Records supplied: Begin
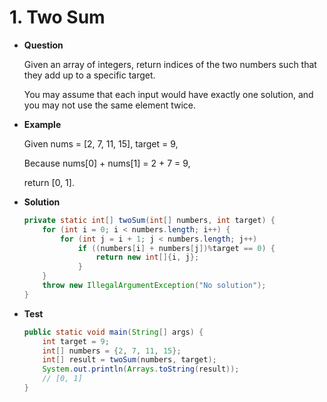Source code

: # 1. Two Sum

* **Question**

    Given an array of integers, return indices of the two numbers such that they add up to a specific target.
    
    You may assume that each input would have exactly one solution, and you may not use the same element twice.
    
* **Example**
    
    Given nums = [2, 7, 11, 15], target = 9,
    
    Because nums[0] + nums[1] = 2 + 7 = 9,
    
    return [0, 1].
    
* **Solution**

    ```java
    private static int[] twoSum(int[] numbers, int target) {
        for (int i = 0; i < numbers.length; i++) {
            for (int j = i + 1; j < numbers.length; j++)
                if ((numbers[i] + numbers[j])%target == 0) {
                    return new int[]{i, j};
                }
        }
        throw new IllegalArgumentException("No solution");
    }
    ```

* **Test**

    ```java
    public static void main(String[] args) {
        int target = 9;
        int[] numbers = {2, 7, 11, 15};
        int[] result = twoSum(numbers, target);
        System.out.println(Arrays.toString(result));
        // [0, 1]
    }
    ```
Records supplied: End
◆ **What you will do**: Among the lines above, find those with the word "twoSum" and list them.

◆ **Output for this task**:
    private static int[] twoSum(int[] numbers, int target) {
        int[] result = twoSum(numbers, target);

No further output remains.